Starwood Hotels & Resorts has partnered with Total Cinema 360 to develop the technology, which is being tested out for use in lobbies and gyms at its lifestyle select brands, Aloft, Element and Four Points.
During an interview at the Starwood Hotels & Resorts headquarters in Connecticut, senior director, global guest initiatives Jeremy A Cooper said: “ I think what’s interesting is that there are limitless possibilities.
“In the pre-sell, guests can preview the entire space, what the hotel is like, what’s the community is like. Once you’re there you can then look at your next destination or you can just get away completely and have an action adventure or escape to nature.”
Total Cinema 360 co-founder Craig Gilbert, who has been working with Starwood Hotels & Resorts for one month on developing the technology added: “Starwood is not just saying ‘check out our hotel rooms’ they are trying to give a really premium entertainment experience at the hotels - it’s about elevating your time once you’re already there apart from just selling you when going somewhere in thefirst place.”
Gilbert revealed that virtual reality headsets will be in homes from quarter one 2016 and 10 million people will own the technology by the end of next year.

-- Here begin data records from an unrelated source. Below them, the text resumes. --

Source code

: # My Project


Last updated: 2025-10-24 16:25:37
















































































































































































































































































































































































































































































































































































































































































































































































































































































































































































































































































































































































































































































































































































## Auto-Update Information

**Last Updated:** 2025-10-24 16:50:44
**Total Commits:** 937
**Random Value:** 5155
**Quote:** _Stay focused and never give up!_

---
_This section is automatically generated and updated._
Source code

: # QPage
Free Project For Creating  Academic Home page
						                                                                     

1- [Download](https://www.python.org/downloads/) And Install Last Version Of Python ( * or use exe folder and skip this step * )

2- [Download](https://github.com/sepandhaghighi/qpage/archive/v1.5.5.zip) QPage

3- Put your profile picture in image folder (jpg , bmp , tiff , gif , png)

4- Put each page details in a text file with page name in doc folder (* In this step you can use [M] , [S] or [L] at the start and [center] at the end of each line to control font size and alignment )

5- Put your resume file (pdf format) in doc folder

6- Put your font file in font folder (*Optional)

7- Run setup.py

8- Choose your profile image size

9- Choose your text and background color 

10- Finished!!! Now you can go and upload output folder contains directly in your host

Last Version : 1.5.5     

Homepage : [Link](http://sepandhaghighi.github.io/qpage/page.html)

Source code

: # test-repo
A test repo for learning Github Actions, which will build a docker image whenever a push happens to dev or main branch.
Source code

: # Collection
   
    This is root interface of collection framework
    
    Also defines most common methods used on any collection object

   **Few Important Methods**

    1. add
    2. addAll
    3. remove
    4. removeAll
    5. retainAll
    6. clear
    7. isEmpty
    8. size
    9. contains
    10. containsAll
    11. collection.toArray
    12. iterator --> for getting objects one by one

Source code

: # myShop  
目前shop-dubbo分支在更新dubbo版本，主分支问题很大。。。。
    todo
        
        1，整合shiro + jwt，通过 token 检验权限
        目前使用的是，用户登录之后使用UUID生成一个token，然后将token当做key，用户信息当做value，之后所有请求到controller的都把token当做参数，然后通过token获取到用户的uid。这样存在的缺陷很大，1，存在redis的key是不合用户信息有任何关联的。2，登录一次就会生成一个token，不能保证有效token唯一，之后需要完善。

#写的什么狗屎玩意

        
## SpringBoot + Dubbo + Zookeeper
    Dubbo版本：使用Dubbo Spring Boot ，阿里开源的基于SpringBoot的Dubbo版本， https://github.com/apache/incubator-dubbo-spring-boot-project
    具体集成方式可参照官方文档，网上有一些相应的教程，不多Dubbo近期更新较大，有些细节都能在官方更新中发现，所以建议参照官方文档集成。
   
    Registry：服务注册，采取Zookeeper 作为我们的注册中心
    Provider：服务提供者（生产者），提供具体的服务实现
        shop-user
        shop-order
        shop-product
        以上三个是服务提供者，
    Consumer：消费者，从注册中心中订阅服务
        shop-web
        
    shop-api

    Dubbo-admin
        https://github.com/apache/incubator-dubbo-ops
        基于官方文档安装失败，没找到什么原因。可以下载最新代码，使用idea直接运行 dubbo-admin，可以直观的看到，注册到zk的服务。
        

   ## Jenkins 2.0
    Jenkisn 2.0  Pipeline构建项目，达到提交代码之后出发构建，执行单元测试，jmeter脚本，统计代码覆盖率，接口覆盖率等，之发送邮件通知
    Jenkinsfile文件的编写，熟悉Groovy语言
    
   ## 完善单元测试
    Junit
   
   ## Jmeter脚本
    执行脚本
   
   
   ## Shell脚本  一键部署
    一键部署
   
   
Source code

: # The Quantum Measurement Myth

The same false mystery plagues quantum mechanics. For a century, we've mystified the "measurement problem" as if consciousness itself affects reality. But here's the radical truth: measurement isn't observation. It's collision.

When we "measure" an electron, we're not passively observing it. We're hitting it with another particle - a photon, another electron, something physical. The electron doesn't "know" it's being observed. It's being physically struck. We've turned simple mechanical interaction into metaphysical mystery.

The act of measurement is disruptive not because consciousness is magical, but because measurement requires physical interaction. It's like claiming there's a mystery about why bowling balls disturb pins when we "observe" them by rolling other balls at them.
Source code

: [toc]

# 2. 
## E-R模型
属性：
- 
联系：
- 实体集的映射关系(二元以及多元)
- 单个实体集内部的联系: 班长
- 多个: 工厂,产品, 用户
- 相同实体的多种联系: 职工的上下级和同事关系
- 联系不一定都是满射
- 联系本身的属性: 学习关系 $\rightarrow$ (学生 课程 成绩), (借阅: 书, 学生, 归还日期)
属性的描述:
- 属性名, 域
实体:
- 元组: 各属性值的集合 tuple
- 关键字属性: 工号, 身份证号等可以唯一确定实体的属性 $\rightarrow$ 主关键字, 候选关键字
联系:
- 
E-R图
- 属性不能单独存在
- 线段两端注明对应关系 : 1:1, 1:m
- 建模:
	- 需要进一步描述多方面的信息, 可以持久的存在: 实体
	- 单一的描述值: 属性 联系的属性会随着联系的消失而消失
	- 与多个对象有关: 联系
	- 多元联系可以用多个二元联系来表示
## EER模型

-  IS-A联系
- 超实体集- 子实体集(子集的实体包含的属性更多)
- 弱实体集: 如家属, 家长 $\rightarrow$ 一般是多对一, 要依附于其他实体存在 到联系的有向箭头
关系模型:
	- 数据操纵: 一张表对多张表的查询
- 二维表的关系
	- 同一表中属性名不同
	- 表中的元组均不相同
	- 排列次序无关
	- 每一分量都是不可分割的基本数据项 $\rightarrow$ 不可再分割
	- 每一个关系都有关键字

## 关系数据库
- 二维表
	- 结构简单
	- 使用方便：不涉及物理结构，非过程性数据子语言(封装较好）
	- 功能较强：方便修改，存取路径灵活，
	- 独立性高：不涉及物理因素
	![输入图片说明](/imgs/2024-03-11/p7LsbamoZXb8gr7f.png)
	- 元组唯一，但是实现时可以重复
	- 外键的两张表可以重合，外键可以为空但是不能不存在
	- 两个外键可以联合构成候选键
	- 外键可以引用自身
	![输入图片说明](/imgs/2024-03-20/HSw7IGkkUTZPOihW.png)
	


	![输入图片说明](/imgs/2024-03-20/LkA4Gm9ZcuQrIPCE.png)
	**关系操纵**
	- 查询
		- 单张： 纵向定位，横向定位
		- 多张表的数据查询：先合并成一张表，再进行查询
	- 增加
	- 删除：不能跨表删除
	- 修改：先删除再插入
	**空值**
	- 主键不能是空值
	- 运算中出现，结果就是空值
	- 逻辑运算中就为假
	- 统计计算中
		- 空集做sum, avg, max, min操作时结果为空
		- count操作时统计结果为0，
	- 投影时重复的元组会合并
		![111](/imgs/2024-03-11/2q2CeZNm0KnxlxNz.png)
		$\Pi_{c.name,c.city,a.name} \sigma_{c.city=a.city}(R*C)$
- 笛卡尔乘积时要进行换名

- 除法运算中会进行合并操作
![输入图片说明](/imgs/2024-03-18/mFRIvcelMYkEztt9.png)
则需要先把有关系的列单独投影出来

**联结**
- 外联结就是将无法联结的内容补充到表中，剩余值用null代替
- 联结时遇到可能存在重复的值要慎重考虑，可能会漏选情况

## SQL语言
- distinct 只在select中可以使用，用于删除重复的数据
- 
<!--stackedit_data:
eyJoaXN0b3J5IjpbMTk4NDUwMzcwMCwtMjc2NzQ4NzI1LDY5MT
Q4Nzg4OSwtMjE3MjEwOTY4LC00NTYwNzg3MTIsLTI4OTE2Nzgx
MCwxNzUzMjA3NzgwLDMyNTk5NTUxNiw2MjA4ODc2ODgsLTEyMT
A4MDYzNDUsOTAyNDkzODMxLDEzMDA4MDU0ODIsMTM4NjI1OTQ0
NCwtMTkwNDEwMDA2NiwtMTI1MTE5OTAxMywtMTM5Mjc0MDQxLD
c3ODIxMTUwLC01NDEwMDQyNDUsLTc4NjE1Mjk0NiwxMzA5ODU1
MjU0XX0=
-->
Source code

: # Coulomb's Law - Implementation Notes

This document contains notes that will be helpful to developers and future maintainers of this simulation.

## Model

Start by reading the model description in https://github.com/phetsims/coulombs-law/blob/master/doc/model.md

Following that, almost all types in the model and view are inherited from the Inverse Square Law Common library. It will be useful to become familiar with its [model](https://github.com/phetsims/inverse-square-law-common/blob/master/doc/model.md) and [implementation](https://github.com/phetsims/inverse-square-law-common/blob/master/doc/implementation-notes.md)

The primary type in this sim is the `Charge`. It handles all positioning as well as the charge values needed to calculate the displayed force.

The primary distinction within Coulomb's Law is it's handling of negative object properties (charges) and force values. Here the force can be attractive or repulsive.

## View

However, he believes the technology won’t become mainstream until two years’ time.
Commenting on the potential for commercialising virtual reality at booking stage, Cooper asserted: “I think that’s the next step.
Brian King, global brand officer at Marriott International, which showcased its virtual reality ‘Teleporter’ at Arabian Travel Market at the start of the month agreed that virtual reality technology is the future, particularly for booking.

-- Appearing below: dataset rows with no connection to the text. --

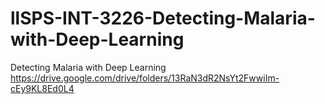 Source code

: # llSPS-INT-3226-Detecting-Malaria-with-Deep-Learning
Detecting Malaria with Deep Learning
https://drive.google.com/drive/folders/13RaN3dR2NsYt2FwwiIm-cEy9KL8Ed0L4
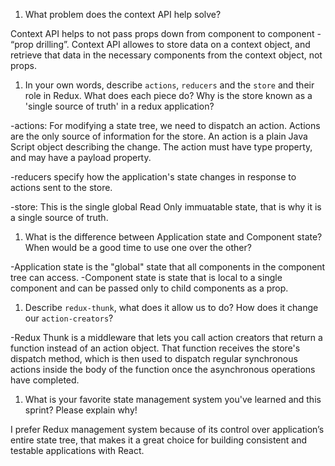 1. What problem does the context API help solve?

Context API helps to not pass props down from component to component - “prop drilling”. Context API allowes to store data on a context object, and retrieve that data in the necessary components from the context object, not props.

1. In your own words, describe `actions`, `reducers` and the `store` and their role in Redux. What does each piece do? Why is the store known as a 'single source of truth' in a redux application?

-actions: For modifying a state tree, we need to dispatch an action. Actions are the only source of information for the store. An action is a plain Java Script object describing the change. The action must have type property, and may have a payload property.

-reducers specify how the application's state changes in response to actions sent to the store.

-store: This is the single global Read Only immuatable state, that is why it is a single source of truth.

1. What is the difference between Application state and Component state? When would be a good time to use one over the other?

-Application state is the "global" state that all components in the component tree can access.
-Component state is state that is local to a single component and can be passed only to child components as a prop.

1. Describe `redux-thunk`, what does it allow us to do? How does it change our `action-creators`?

-Redux Thunk is a middleware that lets you call action creators that return a function instead of an action object. That function receives the store's dispatch method, which is then used to dispatch regular synchronous actions inside the body of the function once the asynchronous operations have completed.

1. What is your favorite state management system you've learned and this sprint? Please explain why!

I prefer Redux management system because of its control over application’s entire state tree, that makes it a great choice for building consistent and testable applications with React.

“Our Teleporter serves two purposes. One, we want our customers to know that we’re thinking of travel in a big bold new way. And secondly, I actually believe it’s the future of what it will be like to tour a hotel before you ever step foot in it.

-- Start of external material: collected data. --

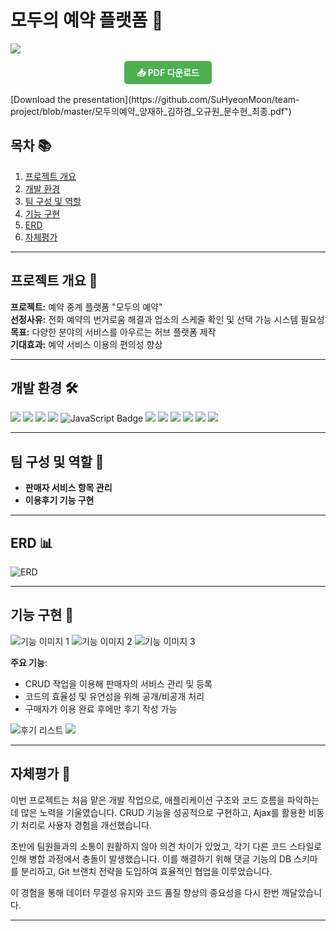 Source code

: # 모두의 예약 플랫폼 📅
<img src="https://capsule-render.vercel.app/api?type=waving&color=FFEDC9&height=170&section=header&text=RESERVATION&fontSize=40" />

<div style="text-align: center; margin: 20px 0;">
    <a href="https://github.com/SuHyeonMoon/team-project/raw/master/모두의예약_양재하_김하겸_오규원_문수현_최종.pdf" target="_blank" style="padding: 10px 20px; background-color: #4CAF50; color: white; text-decoration: none; border-radius: 5px; font-weight: bold;">📥 PDF 다운로드</a>
</div>
<div>
[Download the presentation](https://github.com/SuHyeonMoon/team-project/blob/master/모두의예약_양재하_김하겸_오규원_문수현_최종.pdf")
</div>


## 목차 📚
1. [프로젝트 개요](#프로젝트-개요)
2. [개발 환경](#개발-환경)
3. [팀 구성 및 역할](#팀-구성-및-역할)
4. [기능 구현](#기능-구현)
5. [ERD](#erd)
6. [자체평가](#자체평가)

---

## 프로젝트 개요 🎯
**프로젝트:** 예약 중계 플랫폼 "모두의 예약"  
**선정사유:** 전화 예약의 번거로움 해결과 업소의 스케줄 확인 및 선택 가능 시스템 필요성  
**목표:** 다양한 분야의 서비스를 아우르는 허브 플랫폼 제작  
**기대효과:** 예약 서비스 이용의 편의성 향상  

---

## 개발 환경 🛠️
<div>
    <img src="https://img.shields.io/badge/java-007396?style=for-the-badge&logo=java&logoColor=white">
    <img src="https://img.shields.io/badge/html5-E34F26?style=for-the-badge&logo=html5&logoColor=white">
    <img src="https://img.shields.io/badge/css-1572B6?style=for-the-badge&logo=css3&logoColor=white">
    <img src="https://img.shields.io/badge/jquery-0769AD?style=for-the-badge&logo=jquery&logoColor=white">
    <img src="https://img.shields.io/badge/JavaScript-F7DF1E?style=for-the-badge&logo=JavaScript&logoColor=white" alt="JavaScript Badge" />
    <img src="https://img.shields.io/badge/spring-6DB33F?style=for-the-badge&logo=spring&logoColor=white">
    <img src="https://img.shields.io/badge/springboot-6DB33F?style=for-the-badge&logo=springboot&logoColor=white">
    <img src="https://img.shields.io/badge/oracle-F80000?style=for-the-badge&logo=oracle&logoColor=white">
    <img src="https://img.shields.io/badge/mysql-4479A1?style=for-the-badge&logo=mysql&logoColor=white">
    <img src="https://img.shields.io/badge/apache tomcat-F8DC75?style=for-the-badge&logo=apachetomcat&logoColor=white">
    <img src="https://img.shields.io/badge/github-181717?style=for-the-badge&logo=github&logoColor=white">
</div>

---

## 팀 구성 및 역할 👥
- **판매자 서비스 항목 관리**
- **이용후기 기능 구현**

---

## ERD 📊
<img src="https://github.com/user-attachments/assets/5cf38545-eec2-454f-9e09-c944ce9a690a" alt="ERD" />

---

## 기능 구현 🔧
<img src="https://github.com/user-attachments/assets/3e356fc7-6620-445f-bd59-7c7261469f63" alt="기능 이미지 1" />
<img src="https://github.com/user-attachments/assets/35498c78-d8f1-42b1-b70e-9f1dc5a4bbc9" alt="기능 이미지 2" />
<img src="https://github.com/user-attachments/assets/345aeeaf-9580-4353-9c7a-b636e816b5a6" alt="기능 이미지 3" />

**주요 기능**:
- CRUD 작업을 이용해 판매자의 서비스 관리 및 등록
- 코드의 효율성 및 유연성을 위해 공개/비공개 처리
- 구매자가 이용 완료 후에만 후기 작성 가능

<img src="https://github.com/user-attachments/assets/849b3527-6a87-4940-9b71-c7c17fded69a" alt="후기 리스트" />
<img  src="https://github.com/user-attachments/assets/f6172c7e-a3d3-476f-a6c7-3ed28aba84c5">


---

## 자체평가 📝
이번 프로젝트는 처음 맡은 개발 작업으로, 애플리케이션 구조와 코드 흐름을 파악하는 데 많은 노력을 기울였습니다. CRUD 기능을 성공적으로 구현하고, Ajax를 활용한 비동기 처리로 사용자 경험을 개선했습니다.

초반에 팀원들과의 소통이 원활하지 않아 의견 차이가 있었고, 각기 다른 코드 스타일로 인해 병합 과정에서 충돌이 발생했습니다. 이를 해결하기 위해 댓글 기능의 DB 스키마를 분리하고, Git 브랜치 전략을 도입하여 효율적인 협업을 이루었습니다.

이 경험을 통해 데이터 무결성 유지와 코드 품질 향상의 중요성을 다시 한번 깨달았습니다.

---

“Let’s say you’re a MICE planner based in London and you need to do a meeting in Shanghai and you don’t have time to travel to do a site inspection. You can sit at your desk, put on your glasses and look up, down, around, and see everything about the hotel…literally walk through it like your attendees.
“If you’re at home, vacation planning with your family, everyone sits down, puts on their goggles and they click on the hotel they want and they look at it as a family – how cool would that be? So I believe that one day that technology will be in every household and we want to be at the forefront.”
Accor HoteLServices vice president sales, marketing & distribution David Henry agreed that virtual reality is firstly going to be useful in the MICE space before being rolled out for B2C, due the cost of the technology.
“Tomorrow augmented reality; why not? It’s all a question of timing, of cost and value for that cost. Today it’s something that’s much more in the B2B aspect. It will come in B2C when the price of the technology comes down,” he said.
The company is not currently experimenting in the virtual reality space, however it is working with TV Trip on its virtual tours, which Henry believes is currently an effective sales tool for potential guests.